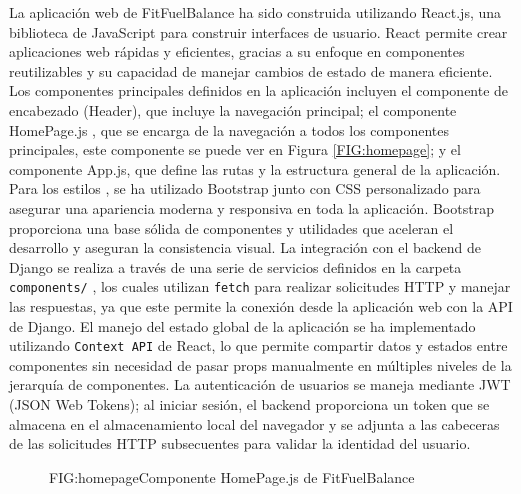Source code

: La aplicación web de FitFuelBalance  ha sido construida utilizando React.js, una biblioteca de JavaScript para construir interfaces de usuario. React permite crear aplicaciones web rápidas y eficientes, gracias a su enfoque en componentes reutilizables y su capacidad de manejar cambios de estado de manera eficiente. Los componentes principales definidos en la aplicación incluyen el componente de encabezado (Header), que incluye la navegación principal; el componente HomePage.js , que se encarga de la navegación a todos los componentes principales, este componente se puede ver en Figura \ref{FIG:homepage}; y el componente App.js, que define las rutas y la estructura general de la aplicación. Para los estilos , se ha utilizado Bootstrap junto con CSS personalizado para asegurar una apariencia moderna y responsiva en toda la aplicación. Bootstrap proporciona una base sólida de componentes y utilidades que aceleran el desarrollo y aseguran la consistencia visual. La integración con el backend de Django se realiza a través de una serie de servicios definidos en la carpeta \texttt{components/} , los cuales utilizan \texttt{fetch}  para realizar solicitudes HTTP y manejar las respuestas, ya que este permite la conexión desde la aplicación web con la API de Django. El manejo del estado global de la aplicación se ha implementado utilizando \texttt{Context API} de React, lo que permite compartir datos y estados entre componentes sin necesidad de pasar props manualmente en múltiples niveles de la jerarquía de componentes. La autenticación de usuarios se maneja mediante JWT (JSON Web Tokens); al iniciar sesión, el backend proporciona un token que se almacena en el almacenamiento local del navegador y se adjunta a las cabeceras de las solicitudes HTTP subsecuentes para validar la identidad del usuario.

\begin{figure}[HomePage.js]{FIG:homepage}{Componente HomePage.js de FitFuelBalance}
\end{figure}

\newpage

■ Your task ■
Each line of the listing that holds the string "figure" counts once; state how many there are, with nothing added.

■ Response box ■
2